Unless they actually are. If so, let’s nail those honkies to a cross.
And indeed, Julia Moskin’s “Raw Panic” informs us that “what should be a beautiful and inspiring sight — your kitchen, overflowing with seasonal produce — is sometimes an intimidating tableau of anxiety.” Tell that to the Haitians, amirite? “Tableau of anxiety” sounds unduly Freudian. Unless you just walked into your kitchen, realized it was actually your old high school where you were being forced to retake Calculus, noticed you weren’t wearing pants, all your teeth fell out, and the Calculus teacher was actually your mother-in-law, you are overreacting to a little potential wiltage.

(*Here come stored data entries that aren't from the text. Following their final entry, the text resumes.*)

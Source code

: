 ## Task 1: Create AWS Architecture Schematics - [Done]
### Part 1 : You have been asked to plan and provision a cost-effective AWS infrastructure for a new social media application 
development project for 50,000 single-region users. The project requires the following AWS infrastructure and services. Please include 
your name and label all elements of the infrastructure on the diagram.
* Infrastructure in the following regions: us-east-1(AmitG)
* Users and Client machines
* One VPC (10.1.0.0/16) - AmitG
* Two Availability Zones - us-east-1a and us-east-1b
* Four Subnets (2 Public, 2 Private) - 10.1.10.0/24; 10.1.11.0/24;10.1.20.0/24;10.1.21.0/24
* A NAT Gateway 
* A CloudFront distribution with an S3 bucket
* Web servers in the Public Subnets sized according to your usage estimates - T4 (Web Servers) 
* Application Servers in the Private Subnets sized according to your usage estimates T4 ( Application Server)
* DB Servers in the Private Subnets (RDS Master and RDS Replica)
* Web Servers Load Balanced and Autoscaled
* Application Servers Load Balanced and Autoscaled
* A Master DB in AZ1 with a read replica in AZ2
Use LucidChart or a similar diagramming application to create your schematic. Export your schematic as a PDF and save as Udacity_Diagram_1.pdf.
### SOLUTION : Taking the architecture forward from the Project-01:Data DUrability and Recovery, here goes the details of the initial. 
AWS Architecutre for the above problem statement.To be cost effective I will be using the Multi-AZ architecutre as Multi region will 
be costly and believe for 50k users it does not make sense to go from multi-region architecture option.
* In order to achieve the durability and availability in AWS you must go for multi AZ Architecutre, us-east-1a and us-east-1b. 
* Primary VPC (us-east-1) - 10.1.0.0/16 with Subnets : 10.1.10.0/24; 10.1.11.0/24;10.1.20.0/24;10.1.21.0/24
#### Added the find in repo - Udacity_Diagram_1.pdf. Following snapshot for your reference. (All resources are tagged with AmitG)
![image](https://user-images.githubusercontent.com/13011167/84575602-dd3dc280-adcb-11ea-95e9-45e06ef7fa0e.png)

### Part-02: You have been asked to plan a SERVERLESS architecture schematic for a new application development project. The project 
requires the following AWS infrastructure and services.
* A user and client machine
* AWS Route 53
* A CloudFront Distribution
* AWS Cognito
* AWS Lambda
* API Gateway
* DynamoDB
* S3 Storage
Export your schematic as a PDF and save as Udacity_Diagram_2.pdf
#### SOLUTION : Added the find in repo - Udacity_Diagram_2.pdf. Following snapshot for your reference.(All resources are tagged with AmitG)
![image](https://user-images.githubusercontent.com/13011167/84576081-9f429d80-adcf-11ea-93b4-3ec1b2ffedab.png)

“The knobbly piles and dirt-caked bunches are overwhelming.” That’s… what she said? Also, if that’s really a problem that you have, you might want to upgrade your kitchen storage system from piles and bunches to some sort of shelf. Maybe acquire a refrigerator at some point down the road. Are these people also going around naked because “the sweat-soaked ball of clothes in the laundry hamper is depressing”? Or failing to shower, because the tub’s patina of mildew and bewildering coruscations of rust are a “oneiric charnel-house of despair”? Get help!

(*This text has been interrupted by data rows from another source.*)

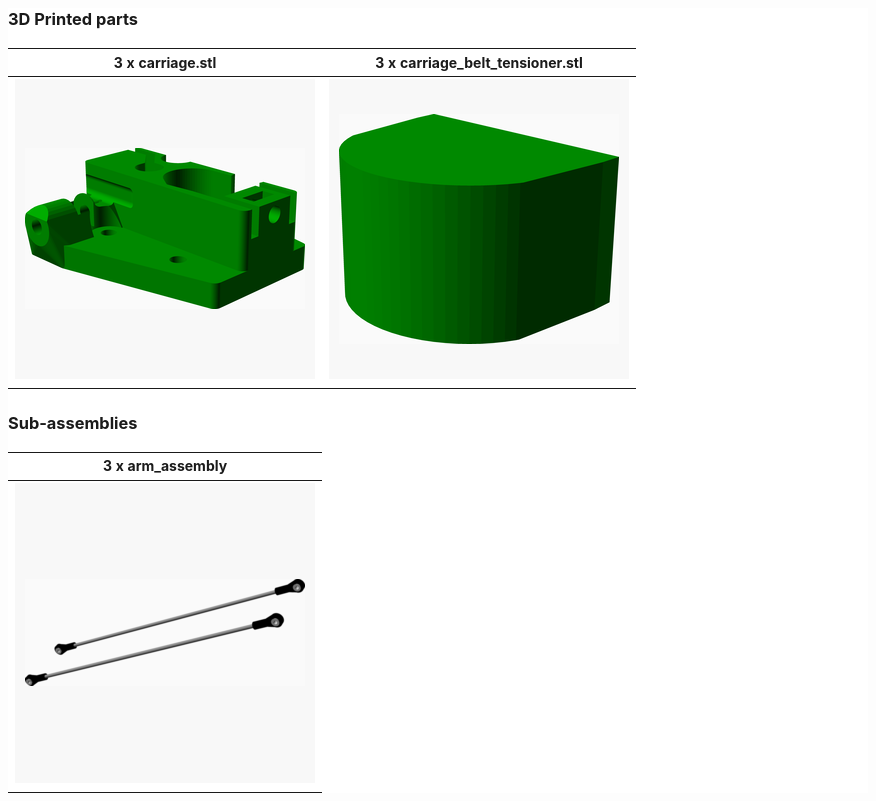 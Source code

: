 
### 3D Printed parts

| 3 x carriage.stl | 3 x carriage_belt_tensioner.stl |
|---|---|
| ![carriage.stl](stls/carriage.png) | ![carriage_belt_tensioner.stl](stls/carriage_belt_tensioner.png) 



### Sub-assemblies

| 3 x arm_assembly |
|---|
| ![arm_assembled](assemblies/arm_assembled_tn.png)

Actually, they are getting help. “’People often feel overwhelmed in the kitchen, and when all this produce suddenly arrives, they panic,’ said Ronna Welsh, a chef in Brooklyn who teaches workshops on, among other topics, produce management.” Unit 1, Lesson 1: Wash any visible cakes of dirt off produce before proceeding. I wonder what the “other topics” are. Spatula Information Technology? Seminar in Applied Putting Butter on Top of Things? Coupons as a Second Language? The Dialectics of Taking Out the Trash? Chocolate Chips Vs. Raisins: Global Ethics of Cookie Production?
“Vegetable anxiety can strike anyone at this time of year: C.S.A. subscribers, compulsive farm-stand stoppers and even vegetarians.” Even vegetarians! A group long known as “the Don Drapers of luxury problems” for their sang-froid in the face of domestic affliction. My mamma always told me there are three kinds of people in this world: C.S.A. subscribers, compulsive farm-stand shoppers, and vegetarians. You can identify each group by its main characteristic, a tendency to panic when looking at large quantities of vegetables. (My mamma didn’t understand the purpose of categorization, but this way you don’t have to bother telling them apart.)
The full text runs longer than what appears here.